Hollywood sold me a lie.
Shocker, right? Let’s remember, I’m part of the Disney generation, a lover of rom-coms and a Pinterest fanatic. In what facet of my life did I fall for a lie? Well, I had every expectation that as soon as my baby was born, life would be perfect. Hard work, yes, but blissful perfection. I would love that little cherub so much so that life couldn’t help but be calm and zen-like.
All you parents out there are laughing at me. I’m finally in on the joke.
You see, what we don’t talk about often in movies or in Birth and Babies classes are the severe losses that both men and women experience postpartum.
Yes, you’ve got this ADORABLE peanut to call your own, but your life has changed irrevocably, and it’s both terrifying and something to grieve. Old life? Goodbye! Never to be seen again. To be fair, I’m happy to leave days of sickly sweet shot-induced hangovers at the bottom of the memory pile, but I do miss lying in on the weekend, or being sick and taking an actual sick day – you know, a sick day that doesn’t involve being there for anybody but your phlegm-congested self.

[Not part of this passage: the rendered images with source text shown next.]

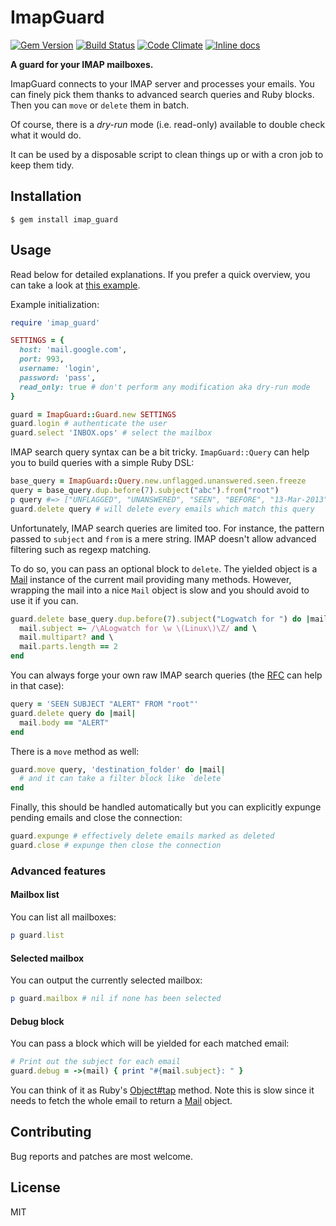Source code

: # ImapGuard

[![Gem Version](https://badge.fury.io/rb/imap_guard.svg)](https://badge.fury.io/rb/imap_guard)
[![Build Status](https://gitlab.com/infertux/imap_guard/badges/master/pipeline.svg)](https://gitlab.com/infertux/imap_guard/-/pipelines)
[![Code Climate](https://codeclimate.com/github/infertux/imap_guard.png)](https://codeclimate.com/github/infertux/imap_guard)
[![Inline docs](http://inch-ci.org/github/infertux/imap_guard.svg)](http://inch-ci.org/github/infertux/imap_guard)

**A guard for your IMAP mailboxes.**

ImapGuard connects to your IMAP server and processes your emails.
You can finely pick them thanks to advanced search queries and Ruby blocks.
Then you can `move` or `delete` them in batch.

Of course, there is a _dry-run_ mode (i.e. read-only) available to double check what it would do.

It can be used by a disposable script to clean things up or with a cron job to keep them tidy.

## Installation

    $ gem install imap_guard

## Usage

Read below for detailed explanations.
If you prefer a quick overview, you can take a look at [this example](https://github.com/infertux/imap_guard/blob/master/examples/example.rb).

Example initialization:

```ruby
require 'imap_guard'

SETTINGS = {
  host: 'mail.google.com',
  port: 993,
  username: 'login',
  password: 'pass',
  read_only: true # don't perform any modification aka dry-run mode
}

guard = ImapGuard::Guard.new SETTINGS
guard.login # authenticate the user
guard.select 'INBOX.ops' # select the mailbox
```

IMAP search query syntax can be a bit tricky.
`ImapGuard::Query` can help you to build queries with a simple Ruby DSL:

```ruby
base_query = ImapGuard::Query.new.unflagged.unanswered.seen.freeze
query = base_query.dup.before(7).subject("abc").from("root")
p query #=> ["UNFLAGGED", "UNANSWERED", "SEEN", "BEFORE", "13-Mar-2013", "SUBJECT", "abc", "FROM", "root"]
guard.delete query # will delete every emails which match this query
```

Unfortunately, IMAP search queries are limited too.
For instance, the pattern passed to `subject` and `from` is a mere string.
IMAP doesn't allow advanced filtering such as regexp matching.

To do so, you can pass an optional block to `delete`.
The yielded object is a [Mail] instance of the current mail providing many methods.
However, wrapping the mail into a nice `Mail` object is slow and you should avoid to use it if you can.

```ruby
guard.delete base_query.dup.before(7).subject("Logwatch for ") do |mail|
  mail.subject =~ /\ALogwatch for \w \(Linux\)\Z/ and \
  mail.multipart? and \
  mail.parts.length == 2
end
```

You can always forge your own raw IMAP search queries (the [RFC](http://tools.ietf.org/html/rfc3501#section-6.4.4) can help in that case):

```ruby
query = 'SEEN SUBJECT "ALERT" FROM "root"'
guard.delete query do |mail|
  mail.body == "ALERT"
end
```

There is a `move` method as well:

```ruby
guard.move query, 'destination_folder' do |mail|
  # and it can take a filter block like `delete`
end
```

Finally, this should be handled automatically but you can explicitly expunge pending emails and close the connection:

```ruby
guard.expunge # effectively delete emails marked as deleted
guard.close # expunge then close the connection
```

### Advanced features

#### Mailbox list

You can list all mailboxes:

```ruby
p guard.list
```

#### Selected mailbox

You can output the currently selected mailbox:

```ruby
p guard.mailbox # nil if none has been selected
```

#### Debug block

You can pass a block which will be yielded for each matched email:

```ruby
# Print out the subject for each email
guard.debug = ->(mail) { print "#{mail.subject}: " }
```

You can think of it as Ruby's [Object#tap](http://ruby-doc.org/core-2.0/Object.html#method-i-tap) method.
Note this is slow since it needs to fetch the whole email to return a [Mail] object.

## Contributing

Bug reports and patches are most welcome.

## License

MIT


[Mail]: https://github.com/mikel/mail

When I was in the depths of my postpartum depression, I met with a phenomenal counsellor. While my postpartum had many facets to it, the losses of a former life to the current life was a theme that kept coming up. Prepared counsellor that she was, she gave me a handout on postpartum losses. Here’s that same list, courtesy of Families Matter:
- Being irresponsible
- Body image
- Time for yourself/your spouse
- Being pregnant
- Ability to focus
- Yourself as an individual
- Yourself in relation to the world
- Income/Financial independence
- Sense of accomplishment
- Ability to concentrate
- Immunity of childhood issues
- Professional identity
- Being organized
- Feeling competent
- Trust in self
- People contact
- Eating habits
- Old relationships
- Being in control
- Adequate sleep
- The “dream” of parenting
Seeing this list really put things into perspective for me. It meant that I wasn’t alone or abnormal for feeling off after having my son. It was normal to feel like I’d lost myself, my identity and my free time. It was normal to feel a little disconnected from my spouse, to feel that the image I had of parenting wasn’t accurate or that I wasn’t confident in my skills as a parent.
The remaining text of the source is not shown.